Permanent Representative of Iraq to the United Nations
- In office 21 March 2001 – 11 April 2003

Personal details
- Born: September 12, 1941 (age 84) Baghdad, Kingdom of Iraq
- Party: Iraqi Regional Branch of the Arab Socialist Ba'ath Party

= Mohammed A. Aldouri =

Iraqi diplomat

Mohammed A. Aldouri (محمد الدوري) (born 12 September 1941) was the Permanent Representative of Iraq to the United Nations from 2001 to 2003.

==Early life==
Born in Baghdad, he attended Baghdad University and earned a bachelor's degree in law in 1964. In 1973, Aldouri received a Ph.D. in public law from France’s Dijon University. He was dean of the Law College of Baghdad University from 1983 to 1998 while he served as a professor of international law.

==Career==
Aldouri was a member of the Iraqi delegation to the United Nations from 1980 to 1984. From 1994 to 1996, Aldouri was head of the Legal Department and Human Rights Department of the Iraqi Foreign Ministry. He served as Iraq’s Representative to the United Nations Office at Geneva from 1999 up until his appointment as Iraq's Ambassador to the United Nations in February 2001. Before and during the 2003 invasion of Iraq, Aldouri gained international attention for his harsh criticisms of the US and vigorous defenses of Saddam Hussein’s regime. On April 9, Aldouri became the first high-ranking Iraqi official to admit that Hussein’s government had collapsed. On April 11, Aldouri resigned as Ambassador to the UN and left the United States.

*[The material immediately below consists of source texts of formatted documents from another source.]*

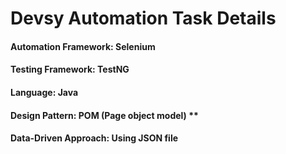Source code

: # Devsy Automation Task Details
#### Automation Framework: Selenium
#### Testing Framework: TestNG
#### Language: Java 
#### Design Pattern: POM (Page object model) **
#### Data-Driven Approach: Using JSON file
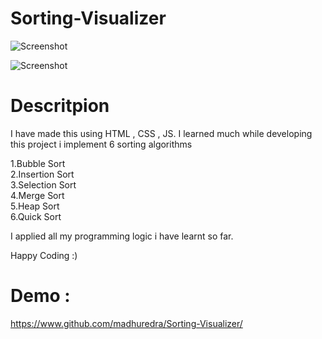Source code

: # Sorting-Visualizer

![Screenshot](https://i.pinimg.com/564x/be/3e/3d/be3e3d999c85782ab1db1053b7f4847c.jpg)

![Screenshot](https://i.pinimg.com/564x/22/8b/04/228b04fe103432ef836cace06efe00d2.jpg)


# Descritpion

I have made this using HTML , CSS , JS.
I learned much while developing this project i implement 6 sorting algorithms 

1.Bubble Sort</br>
2.Insertion Sort</br>
3.Selection Sort</br>
4.Merge Sort</br>
5.Heap Sort</br>
6.Quick Sort</br>

I applied all my programming logic i have learnt so far.

Happy Coding :)

# Demo : 
https://www.github.com/madhuredra/Sorting-Visualizer/
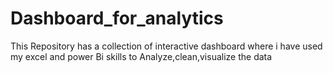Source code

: # Dashboard_for_analytics
This Repository has a collection of interactive dashboard where i have used my excel and power Bi skills to Analyze,clean,visualize the data
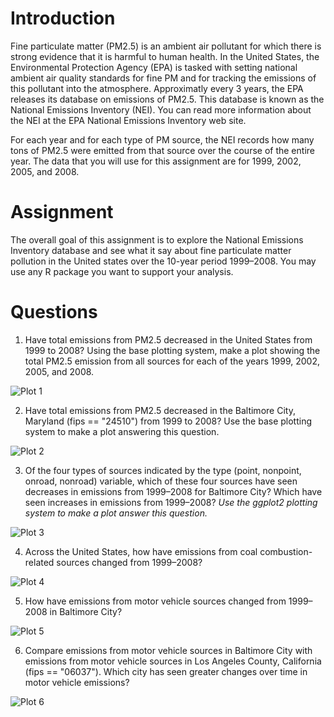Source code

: # Introduction

Fine particulate matter (PM2.5) is an ambient air pollutant for which there is
strong evidence that it is harmful to human health. In the United States, the
Environmental Protection Agency (EPA) is tasked with setting national ambient
air quality standards for fine PM and for tracking the emissions of this
pollutant into the atmosphere. Approximatly every 3 years, the EPA releases its
database on emissions of PM2.5. This database is known as the National Emissions
Inventory (NEI). You can read more information about the NEI at the EPA National
Emissions Inventory web site.

For each year and for each type of PM source, the NEI records how many tons of
PM2.5 were emitted from that source over the course of the entire year. The data
that you will use for this assignment are for 1999, 2002, 2005, and 2008.


# Assignment

The overall goal of this assignment is to explore the National Emissions
Inventory database and see what it say about fine particulate matter pollution
in the United states over the 10-year period 1999–2008. You may use any R
package you want to support your analysis.

# Questions

1. Have total emissions from PM2.5 decreased in the United States from 1999 to
2008? Using the base plotting system, make a plot showing the total PM2.5
emission from all sources for each of the years 1999, 2002, 2005, and 2008.

![Plot 1](./plot1.png)

2. Have total emissions from PM2.5 decreased in the Baltimore City, Maryland
(fips == "24510") from 1999 to 2008? Use the base plotting system to make a plot
answering this question.

![Plot 2](./plot2.png)

3. Of the four types of sources indicated by the type (point, nonpoint, onroad,
nonroad) variable, which of these four sources have seen decreases in emissions
from 1999–2008 for Baltimore City? Which have seen increases in emissions from
1999–2008?
_Use the ggplot2 plotting system to make a plot answer this question._

![Plot 3](./plot3.png)

4. Across the United States, how have emissions from coal combustion-related
sources changed from 1999–2008?

![Plot 4](./plot4.png)

5. How have emissions from motor vehicle sources changed from 1999–2008 in
Baltimore City?

![Plot 5](./plot5.png)

6. Compare emissions from motor vehicle sources in Baltimore City with emissions
from motor vehicle sources in Los Angeles County, California (fips == "06037").
Which city has seen greater changes over time in motor vehicle emissions?

![Plot 6](./plot6.png)
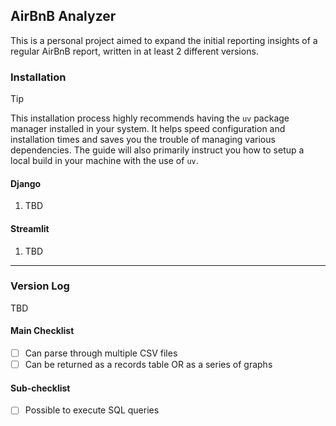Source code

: ## AirBnB Analyzer
This is a personal project aimed to expand the initial reporting insights of a regular AirBnB report, written in at least 2 different versions.

### Installation
> [!TIP]
> This installation process highly recommends having the `uv` package manager installed in your system. It helps speed configuration and installation times and saves you the trouble of managing various dependencies. The guide will also primarily instruct you how to setup a local build in your machine with the use of `uv`.

#### Django
1. TBD
#### Streamlit 
1. TBD

<hr />

### Version Log
TBD

#### Main Checklist
- [ ] Can parse through multiple CSV files 
- [ ] Can be returned as a records table OR as a series of graphs

#### Sub-checklist
- [ ] Possible to execute SQL queries
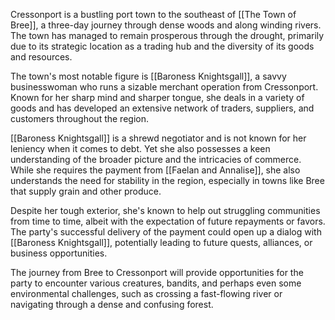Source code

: Cressonport is a bustling port town to the southeast of [[The Town of Bree]], a three-day journey through dense woods and along winding rivers. The town has managed to remain prosperous through the drought, primarily due to its strategic location as a trading hub and the diversity of its goods and resources.

The town's most notable figure is [[Baroness Knightsgall]], a savvy businesswoman who runs a sizable merchant operation from Cressonport. Known for her sharp mind and sharper tongue, she deals in a variety of goods and has developed an extensive network of traders, suppliers, and customers throughout the region.

[[Baroness Knightsgall]] is a shrewd negotiator and is not known for her leniency when it comes to debt. Yet she also possesses a keen understanding of the broader picture and the intricacies of commerce. While she requires the payment from [[Faelan and Annalise]], she also understands the need for stability in the region, especially in towns like Bree that supply grain and other produce.

Despite her tough exterior, she's known to help out struggling communities from time to time, albeit with the expectation of future repayments or favors. The party's successful delivery of the payment could open up a dialog with [[Baroness Knightsgall]], potentially leading to future quests, alliances, or business opportunities.

The journey from Bree to Cressonport will provide opportunities for the party to encounter various creatures, bandits, and perhaps even some environmental challenges, such as crossing a fast-flowing river or navigating through a dense and confusing forest.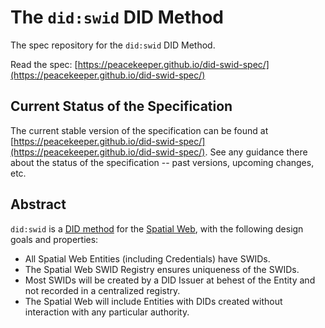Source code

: # The `did:swid` DID Method

The spec repository for the `did:swid` DID Method.

Read the spec: [https://peacekeeper.github.io/did-swid-spec/](https://peacekeeper.github.io/did-swid-spec/)

## Current Status of the Specification

The current stable version of the specification can be found at
[https://peacekeeper.github.io/did-swid-spec/](https://peacekeeper.github.io/did-swid-spec/).
See any guidance there about the status of the specification -- past versions,
upcoming changes, etc.

## Abstract

`did:swid` is a [DID method](https://www.w3.org/TR/did-1.1/#methods) for the [Spatial Web](https://spatialwebfoundation.org/),
with the following design goals and properties:

- All Spatial Web Entities (including Credentials) have SWIDs.
- The Spatial Web SWID Registry ensures uniqueness of the SWIDs.
- Most SWIDs will be created by a DID Issuer at behest of the Entity and not recorded in a centralized registry.
- The Spatial Web will include Entities with DIDs created without interaction with any particular authority.
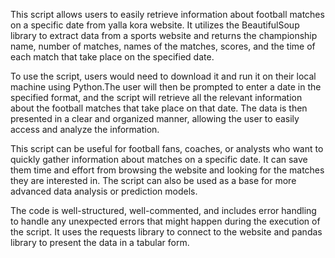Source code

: This script allows users to easily retrieve information about football matches on a specific date from yalla kora website.
It utilizes the BeautifulSoup library to extract data from a sports website and returns the championship name, number of matches, names of the matches, scores,
and the time of each match that take place on the specified date.

To use the script, users would need to download it and run it on their local machine using Python.The user will then be prompted to enter a date in the specified format,
and the script will retrieve all the relevant information about the football matches that take place on that date.
The data is then presented in a clear and organized manner, allowing the user to easily access and analyze the information.

This script can be useful for football fans, coaches, or analysts who want to quickly gather information about matches on a specific date. It can save them time and effort from browsing the website and looking for the matches they are interested in. The script can also be used as a base for more advanced data analysis or prediction models.

The code is well-structured, well-commented, and includes error handling to handle any unexpected errors that might happen during the execution of the script. It uses the requests library to connect to the website and pandas library to present the data in a tabular form.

Since resigning, Aldouri has called Saddam Hussein a "tyrant" and apologized for some of the "tough" remarks he had made about the United States while ambassador. However, Aldouri has also become a major critic of the US presence in Iraq and has called for the withdrawal of foreign troops from the country. He currently resides in Dubai, United Arab Emirates.

In a television interview that aired September 22, 2010 on Decision Makers TV, he openly speculated about the possibility that the United States may have been complicit in the events of September 11 attacks in 2001. He asserted, "The tyranny of the U.S., and its goals in ruling the world and taking over the entire world -- from north to south and from east to west -- were, in my opinion, the indirect cause of the events of 9/11, if not the direct cause." He claimed that many people "have doubted the ability of Al-Qaeda to carry out such a momentous, earth-shattering event... Many people claim that the U.S. intelligence -- or at least part of the Pentagon -- was behind 9/11. But only God knows."